In North and Central Florida, the IFAS Assessment deems coconut palm as “not a problem species” and “plant with caution,” respectively. View the full assessment at the IFAS Assessment website.

Coconut palms should only be planted in USDA Hardiness Zones 10B-11 since they are not suitable for freezing temperatures. Coconut requires full sunlight and tolerates both flooding and wind. The ideal time to plant is during the warm and rainy summer months, but they can be planted anytime.

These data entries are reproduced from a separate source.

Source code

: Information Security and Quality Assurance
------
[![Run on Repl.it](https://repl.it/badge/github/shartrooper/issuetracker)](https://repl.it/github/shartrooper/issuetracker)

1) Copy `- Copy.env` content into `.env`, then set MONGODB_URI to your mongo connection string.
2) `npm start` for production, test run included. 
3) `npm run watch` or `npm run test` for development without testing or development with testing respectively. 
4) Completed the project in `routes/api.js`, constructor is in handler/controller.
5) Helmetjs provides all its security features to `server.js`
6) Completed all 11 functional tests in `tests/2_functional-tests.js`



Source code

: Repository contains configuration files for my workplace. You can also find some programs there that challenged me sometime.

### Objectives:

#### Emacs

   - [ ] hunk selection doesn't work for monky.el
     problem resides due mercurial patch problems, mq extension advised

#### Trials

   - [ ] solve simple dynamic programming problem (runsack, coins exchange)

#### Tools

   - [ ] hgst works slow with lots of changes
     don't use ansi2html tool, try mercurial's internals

A grove of really really tall coconut palms against a backdrop of blue sky with a few wispy clouds

The trunk of coconut palms is smooth and a light grayish-brown color. They can grow to be over 80-100 feet tall. Growth patterns can vary by variety. Some have trunks that are curved or leaning, while others are relatively straight. Their leaves can be up to 18 feet long and a foot wide. Coconut palms begin to flower after four to six years. The flowers are small, yellow, and borne on branchlets that are two to three feet long.

The fruits on coconut palms are over a foot long and a foot wide with a thick, green husk. Under the husk, the fruits contain a nut with a brown, hairy shell that has three sunken holes of softer tissue called "eyes" at the end. Inside the shell at maturity is a white, one-inch-thick layer known as "meat" or copra. It is fully mature when the copra becomes firm. It takes 20 years for coconut palms to reach full production; at that point fruits are produced throughout the year (each fruit taking a year to develop). Annual production is about 50-200 fruits per palm. Harvesting the coconuts can be done with an extended saw pole.

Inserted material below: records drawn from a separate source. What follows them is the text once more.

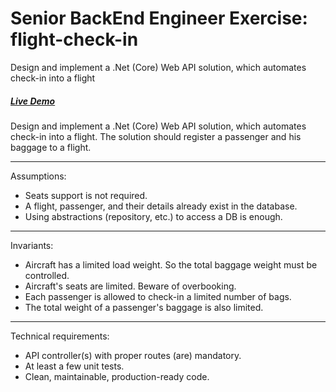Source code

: # Senior BackEnd Engineer Exercise: flight-check-in
Design and implement a .Net (Core) Web API solution, which automates check-in into a flight

##### [Live Demo](https://flight-check-in.scuticode.com/swagger/index.html)


Design and implement a .Net (Core) Web API solution, which automates check-in into a flight. 
The solution should register a passenger and his baggage to a flight. 

***
Assumptions:
* Seats support is not required. 
* A flight, passenger, and their details already exist in the database. 
* Using abstractions (repository, etc.) to access a DB is enough. 

***
Invariants: 
* Aircraft has a limited load weight. So the total baggage weight must be controlled. 
* Aircraft's seats are limited. Beware of overbooking. 
* Each passenger is allowed to check-in a limited number of bags. 
* The total weight of a passenger's baggage is also limited. 

***
Technical requirements: 
* API controller(s) with proper routes (are) mandatory. 
* At least a few unit tests. 
* Clean, maintainable, production-ready code. 



  



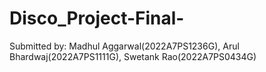 # Disco_Project-Final-
Submitted by: Madhul Aggarwal(2022A7PS1236G), Arul Bhardwaj(2022A7PS1111G), Swetank Rao(2022A7PS0434G)
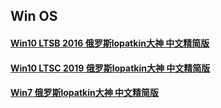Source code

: 
## Win OS


#### [Win10 LTSB 2016 俄罗斯lopatkin大神 中文精简版](https://mokk731.github.io/BT-torrent/[emtrek.org]1607_ENTERPRISE-LTSB-2016_X86-X64_ZH-CN_2x1.torrent)

#### [Win10 LTSC 2019 俄罗斯lopatkin大神 中文精简版](https://mokk731.github.io/BT-torrent/[emtrek.org]17763.1012_Enterprise_LTSC_2019_X86-X64_EN-US_SM.torrent)


#### [Win7 俄罗斯lopatkin大神 中文精简版 ](https://mokk731.github.io/BT-torrent/[emtrek.org]7601.24540_Professional_7_SP1_x86-x64_ZH-CN_SM.torrent)

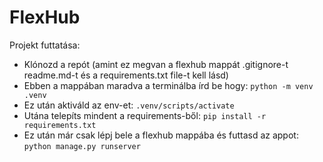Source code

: # FlexHub

Projekt futtatása:

- Klónozd a repót (amint ez megvan a flexhub mappát .gitignore-t readme.md-t és a requirements.txt file-t kell lásd)
- Ebben a mappában maradva a terminálba írd be hogy: `python -m venv .venv`
- Ez után aktiváld az env-et: `.venv/scripts/activate`
- Utána telepíts mindent a requirements-ből: `pip install -r requirements.txt`
- Ez után már csak lépj bele a flexhub mappába és futtasd az appot: `python manage.py runserver`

If you are looking for a unique coconut palm, there are several interesting cultivars. ‘Jamaican Tall’, also called ‘Atlantic Tall’, has a crooked trunk and a swollen trunk base. The ‘Malayan Dwarf’ is best if you want a smaller version, as it has a narrow, straight trunk. Other options include ‘Panama Tall’ and the hybrid ‘Maypan’.

Planting and Care

View from under a coconut palm with green fruit in clusters close to the trunk

Coconut palms thrive in tropical climates with sandy soils. In temperate regions, it’s best to plant them in the warm, rainy summer months. Transplants should be planted about one inch below the soil's surface and watered immediately after planting. Apply a few inches of mulch to the surface to help retain moisture and avoid extra weed growth. It is necessary to give them about one inch of water weekly from either rainfall or irrigation during the first year of transplanting.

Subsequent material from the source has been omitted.